Part of the Complete Crassula Guide.
Identification
- Leaves. Ovate to broadly triangular, 5–10 mm long, thick and fleshy, arranged in tightly packed opposite decussate pairs. Colour pale grey-green with a waxy bloom; margins often flush pink to red under strong light or cold.
- Stems. Short and upright, 5–15 cm tall, with leaves packed so closely that the stem itself is mostly hidden. Mature plants form small cushions through basal branching.
- Flowers. Small white to pale pink stars in dense terminal clusters, produced in summer. The inflorescence is often proportionally large relative to the tiny rosettes.
- Habit. A dense miniature cushion, 5–10 cm across from a single rooted stem, eventually spreading through offsetting to 20 cm.
Two subspecies are commonly recognised: C. alpestris subsp. alpestris with the packed cushion habit described above, and subsp. massonii with looser leaves and slightly larger flowers.
Cultivation
Care differs from the pillar defaults in one direction: C. alpestris is more cold-tolerant and more moisture-sensitive than the common tree-form Crassulas.
Light: full sun or very bright light year-round. In insufficient light the tight leaf packing loosens and the plant takes on an unfamiliar stretched look.
Substrate: very free-draining mineral mix, at least 70% pumice or coarse grit. The fine fibrous root system rots rapidly in anything retentive, and a rotted cushion is rarely recoverable.
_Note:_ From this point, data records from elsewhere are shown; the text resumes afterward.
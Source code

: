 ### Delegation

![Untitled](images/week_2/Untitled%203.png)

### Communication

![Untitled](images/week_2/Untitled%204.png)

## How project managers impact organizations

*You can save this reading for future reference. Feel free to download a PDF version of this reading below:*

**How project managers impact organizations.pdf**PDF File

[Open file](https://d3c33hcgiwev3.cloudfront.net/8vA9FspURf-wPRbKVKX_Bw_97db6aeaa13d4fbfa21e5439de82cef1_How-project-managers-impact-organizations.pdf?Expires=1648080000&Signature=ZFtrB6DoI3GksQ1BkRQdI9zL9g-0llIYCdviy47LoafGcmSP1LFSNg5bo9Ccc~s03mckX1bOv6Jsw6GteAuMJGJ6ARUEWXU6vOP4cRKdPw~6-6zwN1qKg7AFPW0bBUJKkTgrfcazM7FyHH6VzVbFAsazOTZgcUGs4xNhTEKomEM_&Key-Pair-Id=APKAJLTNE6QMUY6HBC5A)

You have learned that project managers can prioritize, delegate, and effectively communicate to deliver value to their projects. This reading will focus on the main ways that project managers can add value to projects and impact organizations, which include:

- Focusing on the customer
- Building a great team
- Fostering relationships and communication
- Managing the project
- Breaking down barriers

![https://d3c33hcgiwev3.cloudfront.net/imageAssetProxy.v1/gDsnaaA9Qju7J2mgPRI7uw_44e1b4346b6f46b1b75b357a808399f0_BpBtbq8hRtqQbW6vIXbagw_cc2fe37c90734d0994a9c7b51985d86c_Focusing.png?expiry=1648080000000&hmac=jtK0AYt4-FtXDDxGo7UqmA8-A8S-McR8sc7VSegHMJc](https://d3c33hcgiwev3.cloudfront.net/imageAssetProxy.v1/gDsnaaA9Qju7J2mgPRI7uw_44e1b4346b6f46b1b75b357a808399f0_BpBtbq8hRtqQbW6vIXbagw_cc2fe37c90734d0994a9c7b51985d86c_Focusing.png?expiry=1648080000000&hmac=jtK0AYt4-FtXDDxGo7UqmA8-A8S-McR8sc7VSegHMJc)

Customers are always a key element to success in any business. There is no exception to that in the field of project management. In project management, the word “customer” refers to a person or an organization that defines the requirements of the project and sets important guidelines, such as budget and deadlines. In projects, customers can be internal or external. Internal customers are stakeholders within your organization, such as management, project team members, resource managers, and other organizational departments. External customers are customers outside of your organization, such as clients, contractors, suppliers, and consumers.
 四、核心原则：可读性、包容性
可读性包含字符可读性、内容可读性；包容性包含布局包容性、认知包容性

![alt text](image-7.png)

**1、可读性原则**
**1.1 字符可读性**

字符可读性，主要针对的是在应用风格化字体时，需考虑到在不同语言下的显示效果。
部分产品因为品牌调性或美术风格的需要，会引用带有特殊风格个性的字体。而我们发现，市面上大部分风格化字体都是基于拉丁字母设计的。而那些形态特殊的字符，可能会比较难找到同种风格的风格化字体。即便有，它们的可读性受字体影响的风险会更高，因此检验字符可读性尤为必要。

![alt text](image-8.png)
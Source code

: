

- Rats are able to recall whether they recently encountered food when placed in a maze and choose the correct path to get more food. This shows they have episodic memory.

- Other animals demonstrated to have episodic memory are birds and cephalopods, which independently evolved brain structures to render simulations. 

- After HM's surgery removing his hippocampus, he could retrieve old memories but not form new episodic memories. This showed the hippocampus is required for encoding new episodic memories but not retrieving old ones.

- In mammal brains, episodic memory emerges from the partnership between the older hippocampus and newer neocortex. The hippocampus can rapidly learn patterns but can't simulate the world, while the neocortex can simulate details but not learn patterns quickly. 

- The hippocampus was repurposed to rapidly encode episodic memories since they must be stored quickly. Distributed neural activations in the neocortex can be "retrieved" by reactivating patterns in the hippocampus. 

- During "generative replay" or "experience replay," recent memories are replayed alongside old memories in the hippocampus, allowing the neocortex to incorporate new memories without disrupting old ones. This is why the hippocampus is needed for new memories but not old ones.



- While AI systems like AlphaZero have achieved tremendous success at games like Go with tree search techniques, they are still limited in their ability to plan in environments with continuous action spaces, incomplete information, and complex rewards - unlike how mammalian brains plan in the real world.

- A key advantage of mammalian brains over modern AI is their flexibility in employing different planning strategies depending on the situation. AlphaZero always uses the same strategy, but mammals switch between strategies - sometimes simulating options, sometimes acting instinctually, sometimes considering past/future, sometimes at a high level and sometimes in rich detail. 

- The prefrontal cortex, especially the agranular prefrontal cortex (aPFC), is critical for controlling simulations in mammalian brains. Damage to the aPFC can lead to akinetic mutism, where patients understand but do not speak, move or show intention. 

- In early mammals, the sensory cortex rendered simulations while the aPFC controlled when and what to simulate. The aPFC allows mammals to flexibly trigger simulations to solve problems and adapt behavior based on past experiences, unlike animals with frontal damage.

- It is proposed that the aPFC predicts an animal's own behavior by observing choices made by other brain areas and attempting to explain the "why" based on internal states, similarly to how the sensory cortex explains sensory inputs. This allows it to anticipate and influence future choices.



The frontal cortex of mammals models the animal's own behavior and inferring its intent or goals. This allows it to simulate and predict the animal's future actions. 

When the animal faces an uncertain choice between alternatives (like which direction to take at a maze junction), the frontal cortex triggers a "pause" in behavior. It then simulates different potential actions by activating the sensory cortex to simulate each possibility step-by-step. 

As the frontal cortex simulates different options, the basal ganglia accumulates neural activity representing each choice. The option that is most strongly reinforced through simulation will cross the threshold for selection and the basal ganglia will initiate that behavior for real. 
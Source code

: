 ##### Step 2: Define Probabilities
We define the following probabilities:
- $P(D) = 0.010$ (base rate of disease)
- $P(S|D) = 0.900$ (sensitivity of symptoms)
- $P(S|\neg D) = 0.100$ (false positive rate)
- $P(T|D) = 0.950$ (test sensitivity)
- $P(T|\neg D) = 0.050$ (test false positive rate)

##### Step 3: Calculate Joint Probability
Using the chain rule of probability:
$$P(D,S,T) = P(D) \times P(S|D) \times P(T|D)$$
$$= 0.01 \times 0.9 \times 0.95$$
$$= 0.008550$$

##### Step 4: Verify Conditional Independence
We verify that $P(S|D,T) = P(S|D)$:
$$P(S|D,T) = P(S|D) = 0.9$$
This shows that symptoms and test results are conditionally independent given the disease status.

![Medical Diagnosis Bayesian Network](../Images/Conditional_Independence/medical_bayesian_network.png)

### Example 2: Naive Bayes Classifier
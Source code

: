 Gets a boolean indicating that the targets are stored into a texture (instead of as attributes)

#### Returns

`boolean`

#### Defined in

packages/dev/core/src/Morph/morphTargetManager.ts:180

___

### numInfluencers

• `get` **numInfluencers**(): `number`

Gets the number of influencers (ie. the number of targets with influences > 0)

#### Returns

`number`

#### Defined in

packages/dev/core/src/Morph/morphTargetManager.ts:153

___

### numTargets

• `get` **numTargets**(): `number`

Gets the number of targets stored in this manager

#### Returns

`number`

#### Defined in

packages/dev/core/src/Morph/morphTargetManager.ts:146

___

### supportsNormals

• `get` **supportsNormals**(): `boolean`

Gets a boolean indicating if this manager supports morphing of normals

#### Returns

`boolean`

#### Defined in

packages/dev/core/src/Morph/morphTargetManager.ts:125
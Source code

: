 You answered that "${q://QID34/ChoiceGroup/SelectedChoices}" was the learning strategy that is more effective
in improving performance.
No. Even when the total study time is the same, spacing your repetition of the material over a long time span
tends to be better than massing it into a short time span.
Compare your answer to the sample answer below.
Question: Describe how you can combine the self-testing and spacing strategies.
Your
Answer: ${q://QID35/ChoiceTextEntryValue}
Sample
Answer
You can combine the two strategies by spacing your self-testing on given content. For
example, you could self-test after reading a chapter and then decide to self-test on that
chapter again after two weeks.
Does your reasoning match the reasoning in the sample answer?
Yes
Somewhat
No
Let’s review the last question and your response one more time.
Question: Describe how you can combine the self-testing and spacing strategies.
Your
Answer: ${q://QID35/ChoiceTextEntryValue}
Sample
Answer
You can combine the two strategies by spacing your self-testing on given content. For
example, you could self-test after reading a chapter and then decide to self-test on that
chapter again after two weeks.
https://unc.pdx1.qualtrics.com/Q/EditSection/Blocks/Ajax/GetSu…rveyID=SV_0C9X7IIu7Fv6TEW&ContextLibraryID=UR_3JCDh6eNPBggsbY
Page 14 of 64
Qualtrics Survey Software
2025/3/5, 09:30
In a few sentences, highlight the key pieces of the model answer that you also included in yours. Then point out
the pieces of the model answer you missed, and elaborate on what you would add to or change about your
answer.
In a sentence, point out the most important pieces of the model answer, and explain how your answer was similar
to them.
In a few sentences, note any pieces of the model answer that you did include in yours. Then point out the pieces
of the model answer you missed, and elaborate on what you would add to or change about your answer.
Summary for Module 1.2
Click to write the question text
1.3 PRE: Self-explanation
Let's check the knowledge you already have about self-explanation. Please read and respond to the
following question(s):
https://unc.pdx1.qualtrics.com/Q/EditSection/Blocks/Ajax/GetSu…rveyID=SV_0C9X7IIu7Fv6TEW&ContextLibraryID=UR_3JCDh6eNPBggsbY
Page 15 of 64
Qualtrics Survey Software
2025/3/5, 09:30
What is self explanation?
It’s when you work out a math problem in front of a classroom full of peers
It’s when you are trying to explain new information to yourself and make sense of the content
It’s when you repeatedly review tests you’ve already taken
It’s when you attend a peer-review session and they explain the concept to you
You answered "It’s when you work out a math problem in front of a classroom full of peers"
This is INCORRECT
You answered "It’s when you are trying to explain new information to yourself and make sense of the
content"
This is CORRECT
Water: sparingly, even in the growing season. Let the substrate dry out completely between waterings, and err toward under- rather than over-watering. In winter, keep nearly dry; the species is adapted to cold dry upland winters and handles those conditions far better than warm humid ones.
Temperature: tolerates brief frost on dry tissue, and in its native habitat routinely experiences overnight temperatures below 0 °C. In cultivation, treat 5 °C as a practical minimum when wet.
Propagation
Division and stem cuttings both work. The cushion habit makes division the usual method: lift a clump in spring, tease it apart into individual rooted rosettes, and pot each into a small gritty pan. Stem cuttings of 3–5 cm callused for 3–5 days also root reliably in gritty mix.
Leaf propagation is possible but slower than for the common hobby species; the small leaves carry less reserve and produce smaller, weaker plantlets.
Notes and Quirks
C. alpestris is one of several Crassulas sometimes offered as "alpine" or "cold hardy", but that claim needs qualifying. The species tolerates cold dry conditions; it does not tolerate cold wet conditions. The distinction is the usual one in southern-African high-altitude succulents and is the practical cause of most overwinter losses.
The waxy bloom on the leaves is delicate. Handle cuttings by the stem, not the leaves, or you will end up with permanent fingerprint marks.